Everything you've described here is true for people who have been traumatized as children. Abuse and/or addicted parents have this effect on how their children experience adulthood. It can turn into a lifelong battle to learn to feel worthy and to expect the good to stay good. To not see small unhappinesses as HUGE problems that predict utter failure eventually. 

I wish I could say it was "abnormal," but I think it affects at least 1/3 of our population, so it's not exactly rare. My opinion is that you've nailed the entire walkaway experience in this one paragraph.


----------



## Thundarr (Jul 4, 2012)

KathyBatesel said:


> Everything you've described here is true for people who have been traumatized as children. Abuse and/or addicted parents have this effect on how their children experience adulthood. It can turn into a lifelong battle to learn to feel worthy and to expect the good to stay good. To not see small unhappinesses as HUGE problems that predict utter failure eventually.
> 
> I wish I could say it was "abnormal," but I think it affects at least 1/3 of our population, so it's not exactly rare. My opinion is that you've nailed the entire walkaway experience in this one paragraph.

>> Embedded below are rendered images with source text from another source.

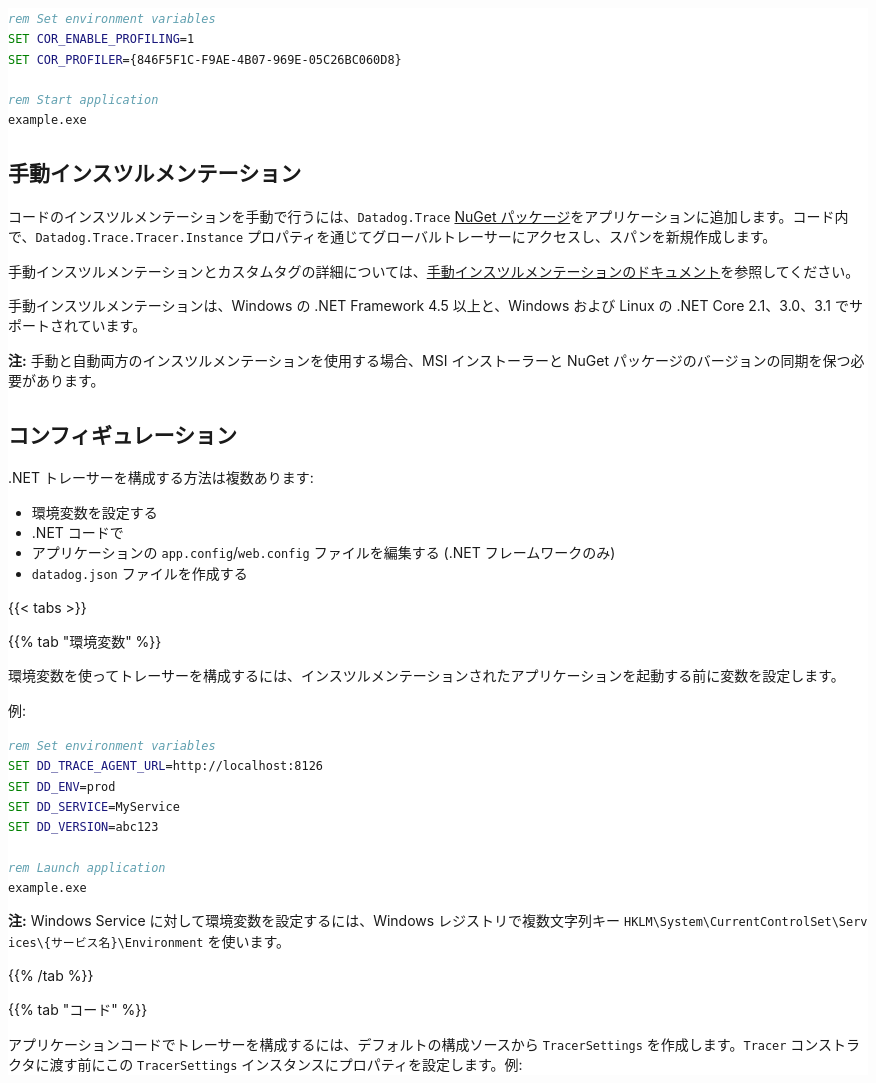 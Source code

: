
 ```bat
rem Set environment variables
SET COR_ENABLE_PROFILING=1
SET COR_PROFILER={846F5F1C-F9AE-4B07-969E-05C26BC060D8}

rem Start application
example.exe
```

## 手動インスツルメンテーション

コードのインスツルメンテーションを手動で行うには、`Datadog.Trace` [NuGet パッケージ][5]をアプリケーションに追加します。コード内で、`Datadog.Trace.Tracer.Instance` プロパティを通じてグローバルトレーサーにアクセスし、スパンを新規作成します。

手動インスツルメンテーションとカスタムタグの詳細については、[手動インスツルメンテーションのドキュメント][6]を参照してください。

手動インスツルメンテーションは、Windows の .NET Framework 4.5 以上と、Windows および Linux の .NET Core 2.1、3.0、3.1 でサポートされています。

**注:** 手動と自動両方のインスツルメンテーションを使用する場合、MSI インストーラーと NuGet パッケージのバージョンの同期を保つ必要があります。

## コンフィギュレーション

.NET トレーサーを構成する方法は複数あります:

- 環境変数を設定する
- .NET コードで
- アプリケーションの `app.config`/`web.config` ファイルを編集する (.NET フレームワークのみ)
- `datadog.json` ファイルを作成する

{{< tabs >}}

{{% tab "環境変数" %}}

環境変数を使ってトレーサーを構成するには、インスツルメンテーションされたアプリケーションを起動する前に変数を設定します。

例:

```cmd
rem Set environment variables
SET DD_TRACE_AGENT_URL=http://localhost:8126
SET DD_ENV=prod
SET DD_SERVICE=MyService
SET DD_VERSION=abc123

rem Launch application
example.exe
```

**注:** Windows Service に対して環境変数を設定するには、Windows レジストリで複数文字列キー `HKLM\System\CurrentControlSet\Services\{サービス名}\Environment` を使います。

{{% /tab %}}

{{% tab "コード" %}}

アプリケーションコードでトレーサーを構成するには、デフォルトの構成ソースから `TracerSettings` を作成します。`Tracer` コンストラクタに渡す前にこの `TracerSettings` インスタンスにプロパティを設定します。例:


[1]: /ja/tracing/compatibility_requirements/dotnet-framework
[2]: https://app.datadoghq.com/apm/docs
[3]: /ja/tracing/send_traces/
[4]: https://github.com/DataDog/dd-trace-dotnet/releases
[5]: https://www.nuget.org/packages/Datadog.Trace
[6]: /ja/tracing/custom_instrumentation/dotnet/
[7]: /ja/getting_started/tagging/unified_service_tagging/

To that I say "ice cream is cold yet everything cold is not ice cream ". If we look hard enough we can find excuses or reasons for just about every bad or unhealthy behavior. One excuse does not fit all and rarely does understanding the "why" of a behavior change the outcome the behavior creates. I suppose it does on occasion but then again, on occasion it also lets us turn people into victims that are not and then not hold them accountable.

Short of finding a way for OPs wife to take ownership of her own happiness, there's not much that helps.


----------



## Emerald (Aug 2, 2012)

Does your wife seem happier since she left?


----------



## southbound (Oct 31, 2010)

Emerald said:


> Does your wife seem happier since she left?


That is difficult for me to say with full confidence, but there are indicators that she is not. Her sister told someone shortly after we split that, "I don't think she's as happy as she thought she would be."

She dated a guy shortly after we divorced and told me on the phone that, "He treats me better than you ever did." He later fooled around, got another woman pregnant, and married her. My x hasn't dated since.

My daughter says things like, "Mom is never in a good mood." She told me recently that being with me was a totally different atmosphere than with mom. 

I think my x thought that once i was gone, happiness would just come flowing in like a waterfall. I don't know for sure, but i don't think it's quite that good.


----------



## southbound (Oct 31, 2010)

KathyBatesel said:


> Everything you've described here is true for people who have been traumatized as children. Abuse and/or addicted parents have this effect on how their children experience adulthood. It can turn into a lifelong battle to learn to feel worthy and to expect the good to stay good. To not see small unhappinesses as HUGE problems that predict utter failure eventually.
> 
> I wish I could say it was "abnormal," but I think it affects at least 1/3 of our population, so it's not exactly rare. My opinion is that you've nailed the entire walkaway experience in this one paragraph.


I realize it is more common than we might think, and it may happen so much that it has become accepted among some as just "one of those things" in life, but it just doesn't seem like a logical move to me. When we view small things as HUGE problems, as you mentioned, I think that shows some faulty thinking? I wonder, too, how that faulty thinking can carry over into other aspects of their lives. I even had people ask me if i thought my x was fit to be with the kids. I asked what they meant, and they said, "If her thinking is off enough to think she needs a divorce, what kind of crazy decisions might she make regarding the kids when she's with them."


----------



## kag123 (Feb 6, 2012)

southbound said:


> I realize it is more common than we might think, and it may happen so much that it has become accepted among some as just "one of those things" in life, but it just doesn't seem like a logical move to me. When we view small things as HUGE problems, as you mentioned, I think that shows some faulty thinking? I wonder, too, how that faulty thinking can carry over into other aspects of their lives. I even had people ask me if i thought my x was fit to be with the kids. I asked what they meant, and they said, "If her thinking is off enough to think she needs a divorce, what kind of crazy decisions might she make regarding the kids when she's with them."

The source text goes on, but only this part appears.